Start of EXTRACTED MATERIAL
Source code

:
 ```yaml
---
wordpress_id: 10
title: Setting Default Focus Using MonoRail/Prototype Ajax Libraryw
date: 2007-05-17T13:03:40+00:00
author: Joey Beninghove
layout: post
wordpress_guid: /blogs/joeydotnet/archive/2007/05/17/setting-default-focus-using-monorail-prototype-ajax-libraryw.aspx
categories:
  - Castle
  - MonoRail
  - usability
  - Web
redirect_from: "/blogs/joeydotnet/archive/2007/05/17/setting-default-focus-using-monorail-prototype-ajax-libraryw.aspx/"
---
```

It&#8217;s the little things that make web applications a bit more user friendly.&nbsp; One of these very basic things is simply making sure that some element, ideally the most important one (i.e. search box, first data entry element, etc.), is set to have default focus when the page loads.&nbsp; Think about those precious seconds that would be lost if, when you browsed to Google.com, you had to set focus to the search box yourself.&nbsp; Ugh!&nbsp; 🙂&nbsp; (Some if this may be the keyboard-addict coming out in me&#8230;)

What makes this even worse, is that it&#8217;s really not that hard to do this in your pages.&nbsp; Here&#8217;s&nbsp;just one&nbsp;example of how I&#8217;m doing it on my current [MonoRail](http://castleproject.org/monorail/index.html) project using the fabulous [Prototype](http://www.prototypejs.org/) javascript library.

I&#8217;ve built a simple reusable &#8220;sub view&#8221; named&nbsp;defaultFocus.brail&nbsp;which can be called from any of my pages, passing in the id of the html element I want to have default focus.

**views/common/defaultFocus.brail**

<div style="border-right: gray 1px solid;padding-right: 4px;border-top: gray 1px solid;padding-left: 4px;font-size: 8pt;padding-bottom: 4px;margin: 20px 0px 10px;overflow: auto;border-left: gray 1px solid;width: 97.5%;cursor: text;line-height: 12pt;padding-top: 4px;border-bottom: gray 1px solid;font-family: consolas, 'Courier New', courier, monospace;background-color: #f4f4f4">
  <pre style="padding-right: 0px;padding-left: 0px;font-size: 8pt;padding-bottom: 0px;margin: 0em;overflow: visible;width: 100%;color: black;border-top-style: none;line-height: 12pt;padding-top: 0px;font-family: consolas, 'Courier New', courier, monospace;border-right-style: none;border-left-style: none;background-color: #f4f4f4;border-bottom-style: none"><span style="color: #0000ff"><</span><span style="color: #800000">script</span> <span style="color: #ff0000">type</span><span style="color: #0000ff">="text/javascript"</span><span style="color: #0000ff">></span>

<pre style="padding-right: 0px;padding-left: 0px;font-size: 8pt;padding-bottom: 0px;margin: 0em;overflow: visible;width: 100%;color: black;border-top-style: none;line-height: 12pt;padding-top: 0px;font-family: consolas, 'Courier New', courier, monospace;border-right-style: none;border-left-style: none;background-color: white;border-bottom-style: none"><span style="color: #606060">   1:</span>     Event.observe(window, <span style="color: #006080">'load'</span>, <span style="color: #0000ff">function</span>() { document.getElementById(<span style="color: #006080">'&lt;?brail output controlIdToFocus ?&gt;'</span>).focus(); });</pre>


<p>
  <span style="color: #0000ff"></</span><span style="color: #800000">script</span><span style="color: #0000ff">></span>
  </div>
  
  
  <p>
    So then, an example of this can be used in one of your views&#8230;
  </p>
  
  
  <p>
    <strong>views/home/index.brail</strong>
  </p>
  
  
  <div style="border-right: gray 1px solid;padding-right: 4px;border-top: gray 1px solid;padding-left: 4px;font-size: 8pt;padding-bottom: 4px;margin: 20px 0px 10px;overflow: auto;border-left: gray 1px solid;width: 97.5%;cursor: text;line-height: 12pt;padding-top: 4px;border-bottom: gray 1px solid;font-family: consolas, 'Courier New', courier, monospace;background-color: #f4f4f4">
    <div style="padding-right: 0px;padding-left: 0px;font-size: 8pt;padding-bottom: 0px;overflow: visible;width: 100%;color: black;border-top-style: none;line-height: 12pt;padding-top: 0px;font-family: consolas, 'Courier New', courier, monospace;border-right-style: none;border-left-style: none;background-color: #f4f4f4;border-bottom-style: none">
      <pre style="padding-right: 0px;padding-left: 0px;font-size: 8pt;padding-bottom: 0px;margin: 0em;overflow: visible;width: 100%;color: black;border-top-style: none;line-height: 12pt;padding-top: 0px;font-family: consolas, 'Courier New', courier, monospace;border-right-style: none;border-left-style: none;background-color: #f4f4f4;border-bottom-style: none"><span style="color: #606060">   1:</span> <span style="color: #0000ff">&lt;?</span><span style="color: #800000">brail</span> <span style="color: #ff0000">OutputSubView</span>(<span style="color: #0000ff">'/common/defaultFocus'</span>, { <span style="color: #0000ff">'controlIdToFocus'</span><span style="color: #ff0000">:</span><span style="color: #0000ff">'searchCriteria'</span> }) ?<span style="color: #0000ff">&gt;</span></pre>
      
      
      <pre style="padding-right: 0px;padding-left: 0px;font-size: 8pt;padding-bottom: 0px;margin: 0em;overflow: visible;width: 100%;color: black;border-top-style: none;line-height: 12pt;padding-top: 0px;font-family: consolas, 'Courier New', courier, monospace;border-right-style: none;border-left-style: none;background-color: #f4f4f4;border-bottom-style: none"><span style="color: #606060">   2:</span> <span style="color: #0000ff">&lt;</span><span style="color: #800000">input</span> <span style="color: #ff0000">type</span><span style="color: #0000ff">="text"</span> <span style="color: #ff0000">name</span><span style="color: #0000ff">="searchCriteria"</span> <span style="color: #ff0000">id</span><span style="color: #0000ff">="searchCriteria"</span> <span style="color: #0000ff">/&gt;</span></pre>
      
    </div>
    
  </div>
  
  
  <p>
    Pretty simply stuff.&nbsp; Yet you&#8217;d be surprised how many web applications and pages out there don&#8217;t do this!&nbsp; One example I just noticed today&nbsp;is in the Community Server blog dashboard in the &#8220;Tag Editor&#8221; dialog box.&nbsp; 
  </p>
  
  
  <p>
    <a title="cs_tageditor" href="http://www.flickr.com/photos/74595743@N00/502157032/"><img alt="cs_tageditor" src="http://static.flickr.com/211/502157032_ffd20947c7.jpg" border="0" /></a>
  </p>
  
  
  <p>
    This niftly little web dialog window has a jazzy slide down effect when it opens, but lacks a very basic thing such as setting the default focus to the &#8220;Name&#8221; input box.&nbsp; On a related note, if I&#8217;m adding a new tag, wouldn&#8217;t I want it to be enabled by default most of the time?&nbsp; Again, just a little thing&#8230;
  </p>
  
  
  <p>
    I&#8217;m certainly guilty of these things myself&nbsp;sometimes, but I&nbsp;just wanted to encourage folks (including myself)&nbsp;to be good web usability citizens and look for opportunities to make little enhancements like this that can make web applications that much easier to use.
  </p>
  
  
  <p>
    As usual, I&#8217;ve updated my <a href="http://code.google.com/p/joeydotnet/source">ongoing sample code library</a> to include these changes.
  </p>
End of EXTRACTED MATERIAL
_WHAT IS REQUIRED_:
Each line of the material above must be retyped exactly as written.

_TASK ANSWER_:
Source code

:
 ```yaml
---
wordpress_id: 10
title: Setting Default Focus Using MonoRail/Prototype Ajax Libraryw
date: 2007-05-17T13:03:40+00:00
author: Joey Beninghove
layout: post
wordpress_guid: /blogs/joeydotnet/archive/2007/05/17/setting-default-focus-using-monorail-prototype-ajax-libraryw.aspx
categories:
  - Castle
  - MonoRail
  - usability
  - Web
redirect_from: "/blogs/joeydotnet/archive/2007/05/17/setting-default-focus-using-monorail-prototype-ajax-libraryw.aspx/"
---
```

It&#8217;s the little things that make web applications a bit more user friendly.&nbsp; One of these very basic things is simply making sure that some element, ideally the most important one (i.e. search box, first data entry element, etc.), is set to have default focus when the page loads.&nbsp; Think about those precious seconds that would be lost if, when you browsed to Google.com, you had to set focus to the search box yourself.&nbsp; Ugh!&nbsp; 🙂&nbsp; (Some if this may be the keyboard-addict coming out in me&#8230;)

What makes this even worse, is that it&#8217;s really not that hard to do this in your pages.&nbsp; Here&#8217;s&nbsp;just one&nbsp;example of how I&#8217;m doing it on my current [MonoRail](http://castleproject.org/monorail/index.html) project using the fabulous [Prototype](http://www.prototypejs.org/) javascript library.

I&#8217;ve built a simple reusable &#8220;sub view&#8221; named&nbsp;defaultFocus.brail&nbsp;which can be called from any of my pages, passing in the id of the html element I want to have default focus.

**views/common/defaultFocus.brail**

<div style="border-right: gray 1px solid;padding-right: 4px;border-top: gray 1px solid;padding-left: 4px;font-size: 8pt;padding-bottom: 4px;margin: 20px 0px 10px;overflow: auto;border-left: gray 1px solid;width: 97.5%;cursor: text;line-height: 12pt;padding-top: 4px;border-bottom: gray 1px solid;font-family: consolas, 'Courier New', courier, monospace;background-color: #f4f4f4">
  <pre style="padding-right: 0px;padding-left: 0px;font-size: 8pt;padding-bottom: 0px;margin: 0em;overflow: visible;width: 100%;color: black;border-top-style: none;line-height: 12pt;padding-top: 0px;font-family: consolas, 'Courier New', courier, monospace;border-right-style: none;border-left-style: none;background-color: #f4f4f4;border-bottom-style: none"><span style="color: #0000ff"><</span><span style="color: #800000">script</span> <span style="color: #ff0000">type</span><span style="color: #0000ff">="text/javascript"</span><span style="color: #0000ff">></span>

<pre style="padding-right: 0px;padding-left: 0px;font-size: 8pt;padding-bottom: 0px;margin: 0em;overflow: visible;width: 100%;color: black;border-top-style: none;line-height: 12pt;padding-top: 0px;font-family: consolas, 'Courier New', courier, monospace;border-right-style: none;border-left-style: none;background-color: white;border-bottom-style: none"><span style="color: #606060">   1:</span>     Event.observe(window, <span style="color: #006080">'load'</span>, <span style="color: #0000ff">function</span>() { document.getElementById(<span style="color: #006080">'&lt;?brail output controlIdToFocus ?&gt;'</span>).focus(); });</pre>


<p>
  <span style="color: #0000ff"></</span><span style="color: #800000">script</span><span style="color: #0000ff">></span>
  </div>
  
  
  <p>
    So then, an example of this can be used in one of your views&#8230;
  </p>
  
  
  <p>
    <strong>views/home/index.brail</strong>
  </p>
  
  
  <div style="border-right: gray 1px solid;padding-right: 4px;border-top: gray 1px solid;padding-left: 4px;font-size: 8pt;padding-bottom: 4px;margin: 20px 0px 10px;overflow: auto;border-left: gray 1px solid;width: 97.5%;cursor: text;line-height: 12pt;padding-top: 4px;border-bottom: gray 1px solid;font-family: consolas, 'Courier New', courier, monospace;background-color: #f4f4f4">
    <div style="padding-right: 0px;padding-left: 0px;font-size: 8pt;padding-bottom: 0px;overflow: visible;width: 100%;color: black;border-top-style: none;line-height: 12pt;padding-top: 0px;font-family: consolas, 'Courier New', courier, monospace;border-right-style: none;border-left-style: none;background-color: #f4f4f4;border-bottom-style: none">
      <pre style="padding-right: 0px;padding-left: 0px;font-size: 8pt;padding-bottom: 0px;margin: 0em;overflow: visible;width: 100%;color: black;border-top-style: none;line-height: 12pt;padding-top: 0px;font-family: consolas, 'Courier New', courier, monospace;border-right-style: none;border-left-style: none;background-color: #f4f4f4;border-bottom-style: none"><span style="color: #606060">   1:</span> <span style="color: #0000ff">&lt;?</span><span style="color: #800000">brail</span> <span style="color: #ff0000">OutputSubView</span>(<span style="color: #0000ff">'/common/defaultFocus'</span>, { <span style="color: #0000ff">'controlIdToFocus'</span><span style="color: #ff0000">:</span><span style="color: #0000ff">'searchCriteria'</span> }) ?<span style="color: #0000ff">&gt;</span></pre>
      
      
      <pre style="padding-right: 0px;padding-left: 0px;font-size: 8pt;padding-bottom: 0px;margin: 0em;overflow: visible;width: 100%;color: black;border-top-style: none;line-height: 12pt;padding-top: 0px;font-family: consolas, 'Courier New', courier, monospace;border-right-style: none;border-left-style: none;background-color: #f4f4f4;border-bottom-style: none"><span style="color: #606060">   2:</span> <span style="color: #0000ff">&lt;</span><span style="color: #800000">input</span> <span style="color: #ff0000">type</span><span style="color: #0000ff">="text"</span> <span style="color: #ff0000">name</span><span style="color: #0000ff">="searchCriteria"</span> <span style="color: #ff0000">id</span><span style="color: #0000ff">="searchCriteria"</span> <span style="color: #0000ff">/&gt;</span></pre>
      
    </div>
    
  </div>
  
  
  <p>
    Pretty simply stuff.&nbsp; Yet you&#8217;d be surprised how many web applications and pages out there don&#8217;t do this!&nbsp; One example I just noticed today&nbsp;is in the Community Server blog dashboard in the &#8220;Tag Editor&#8221; dialog box.&nbsp; 
  </p>
  
  
  <p>
    <a title="cs_tageditor" href="http://www.flickr.com/photos/74595743@N00/502157032/"><img alt="cs_tageditor" src="http://static.flickr.com/211/502157032_ffd20947c7.jpg" border="0" /></a>
  </p>
  
  
  <p>
    This niftly little web dialog window has a jazzy slide down effect when it opens, but lacks a very basic thing such as setting the default focus to the &#8220;Name&#8221; input box.&nbsp; On a related note, if I&#8217;m adding a new tag, wouldn&#8217;t I want it to be enabled by default most of the time?&nbsp; Again, just a little thing&#8230;
  </p>
  
  
  <p>
    I&#8217;m certainly guilty of these things myself&nbsp;sometimes, but I&nbsp;just wanted to encourage folks (including myself)&nbsp;to be good web usability citizens and look for opportunities to make little enhancements like this that can make web applications that much easier to use.
  </p>
  
  
  <p>
    As usual, I&#8217;ve updated my <a href="http://code.google.com/p/joeydotnet/source">ongoing sample code library</a> to include these changes.
  </p>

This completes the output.